During rutt, I do either give them alfalfa pellets or a bit of alfalfa hay.


----------



## sparks879 (Oct 17, 2007)

whethers and bucks dont need a lot. A high quality orchard grass is what i feed mine. During rut bucks get a little bit of grain but not much. 
They can have alfalfa but in very small amounts.
beth


----------



## capriola-nd (Jul 6, 2008)

Our wether (before we re-homed him) received free-choice mixed grass hay. No alfalfa and a little bit of grain, once a day.


----------



## StaceyRosado (Oct 5, 2007)

hmm bermuda hay is poisonous -- never heard that but then again I dotn know if I have ever used it before :scratch: name sounds familiar but not sure 


As to the hay for wethers - I personaly would just give them grass hay. Like a Timothy or Orchard. You dont want to mess with their calcium/phosperous ratio. It needs to be 2/1


----------



## badnewsboers (May 9, 2008)

Huh, never heard that about bermuda grass. We feed coastal hay-which is bermuda and fescue. Never had any problems with it.

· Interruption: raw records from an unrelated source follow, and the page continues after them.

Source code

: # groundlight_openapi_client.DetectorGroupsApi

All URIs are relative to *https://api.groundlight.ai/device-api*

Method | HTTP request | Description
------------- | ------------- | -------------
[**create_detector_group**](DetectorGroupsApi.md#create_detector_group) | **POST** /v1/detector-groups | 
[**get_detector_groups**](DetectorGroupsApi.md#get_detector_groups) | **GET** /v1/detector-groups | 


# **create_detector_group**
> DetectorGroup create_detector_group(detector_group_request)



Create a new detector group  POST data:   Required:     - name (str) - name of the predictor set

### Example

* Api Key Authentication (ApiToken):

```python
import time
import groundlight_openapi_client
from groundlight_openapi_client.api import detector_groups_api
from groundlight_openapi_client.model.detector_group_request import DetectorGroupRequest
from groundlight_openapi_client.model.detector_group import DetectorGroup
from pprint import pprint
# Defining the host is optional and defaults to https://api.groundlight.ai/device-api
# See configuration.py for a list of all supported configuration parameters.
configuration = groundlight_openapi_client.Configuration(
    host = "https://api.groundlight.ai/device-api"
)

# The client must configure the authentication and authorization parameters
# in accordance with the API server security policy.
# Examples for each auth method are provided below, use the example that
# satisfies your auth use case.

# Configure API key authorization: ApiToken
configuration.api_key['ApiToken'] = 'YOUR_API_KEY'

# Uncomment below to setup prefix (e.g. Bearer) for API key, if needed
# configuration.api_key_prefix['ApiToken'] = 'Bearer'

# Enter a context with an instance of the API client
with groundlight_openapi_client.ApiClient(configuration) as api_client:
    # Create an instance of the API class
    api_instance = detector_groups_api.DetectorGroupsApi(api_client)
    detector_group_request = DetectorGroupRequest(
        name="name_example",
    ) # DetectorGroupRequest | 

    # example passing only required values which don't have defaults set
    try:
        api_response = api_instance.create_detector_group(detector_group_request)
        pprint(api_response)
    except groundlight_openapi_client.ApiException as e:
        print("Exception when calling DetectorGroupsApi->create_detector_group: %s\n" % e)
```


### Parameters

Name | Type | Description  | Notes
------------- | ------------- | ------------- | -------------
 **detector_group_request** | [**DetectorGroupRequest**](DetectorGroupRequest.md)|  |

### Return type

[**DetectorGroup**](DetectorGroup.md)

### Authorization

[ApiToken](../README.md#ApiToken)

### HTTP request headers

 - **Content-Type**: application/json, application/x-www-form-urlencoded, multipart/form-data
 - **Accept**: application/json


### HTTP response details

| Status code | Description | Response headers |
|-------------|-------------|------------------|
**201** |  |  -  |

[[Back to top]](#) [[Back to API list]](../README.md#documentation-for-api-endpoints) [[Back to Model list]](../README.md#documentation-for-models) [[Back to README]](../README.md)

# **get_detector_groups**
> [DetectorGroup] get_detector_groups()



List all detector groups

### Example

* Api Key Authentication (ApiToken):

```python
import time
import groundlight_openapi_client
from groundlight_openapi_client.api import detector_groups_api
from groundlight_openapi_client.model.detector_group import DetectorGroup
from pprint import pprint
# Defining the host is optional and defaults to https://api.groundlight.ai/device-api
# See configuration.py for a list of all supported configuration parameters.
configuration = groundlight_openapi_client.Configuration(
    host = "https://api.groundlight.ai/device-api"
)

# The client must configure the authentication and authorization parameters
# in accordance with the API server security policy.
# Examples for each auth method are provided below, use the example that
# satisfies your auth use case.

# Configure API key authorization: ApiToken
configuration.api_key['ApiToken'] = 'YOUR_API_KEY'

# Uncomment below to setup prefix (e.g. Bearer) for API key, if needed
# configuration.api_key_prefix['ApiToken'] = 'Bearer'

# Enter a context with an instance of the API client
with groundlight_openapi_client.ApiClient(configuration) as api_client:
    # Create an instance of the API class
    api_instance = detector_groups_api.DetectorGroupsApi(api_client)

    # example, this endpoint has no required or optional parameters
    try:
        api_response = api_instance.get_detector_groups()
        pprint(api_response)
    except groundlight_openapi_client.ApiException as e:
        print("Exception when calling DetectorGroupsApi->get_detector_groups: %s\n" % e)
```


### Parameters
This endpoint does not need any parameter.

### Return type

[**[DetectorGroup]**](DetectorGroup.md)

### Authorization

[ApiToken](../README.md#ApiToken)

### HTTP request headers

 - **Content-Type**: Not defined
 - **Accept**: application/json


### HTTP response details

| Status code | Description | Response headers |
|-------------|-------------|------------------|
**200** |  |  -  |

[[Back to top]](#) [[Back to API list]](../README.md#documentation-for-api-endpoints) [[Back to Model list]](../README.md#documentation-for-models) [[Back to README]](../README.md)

We've just started feeding alfalfa to our goats-including our breeding/show buck and some soon to be wethers. I keep Ammonium Chloride on hand just in case though and feed it as a preventative as well.

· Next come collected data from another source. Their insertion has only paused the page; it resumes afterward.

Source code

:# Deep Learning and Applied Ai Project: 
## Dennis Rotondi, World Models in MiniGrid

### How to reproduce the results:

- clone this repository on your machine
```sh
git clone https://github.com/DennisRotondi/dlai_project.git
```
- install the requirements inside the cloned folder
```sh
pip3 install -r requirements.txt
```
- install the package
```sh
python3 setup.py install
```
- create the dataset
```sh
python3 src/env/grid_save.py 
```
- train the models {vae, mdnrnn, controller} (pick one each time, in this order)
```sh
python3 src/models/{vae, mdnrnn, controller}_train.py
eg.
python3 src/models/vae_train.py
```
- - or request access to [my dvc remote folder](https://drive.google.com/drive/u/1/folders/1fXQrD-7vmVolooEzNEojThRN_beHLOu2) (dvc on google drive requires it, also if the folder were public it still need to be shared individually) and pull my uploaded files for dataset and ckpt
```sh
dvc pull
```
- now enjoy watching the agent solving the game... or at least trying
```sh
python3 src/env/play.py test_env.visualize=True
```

Unless it is a show wether I'd be feeding him a good quality grass hay and just a little bit of grain . Some just feed hay but all my goats get grain.


----------



## sweetgoats (Oct 18, 2007)

I very rarely ever give my boys Alfalfa hay. I only give grain as a treat every now and then.


----------



## RowdyKidz (Apr 2, 2009)

Grass hay, becaus alfalfa tends to be too rich for males and can cause stones. I have lost a wether because he had stones.


----------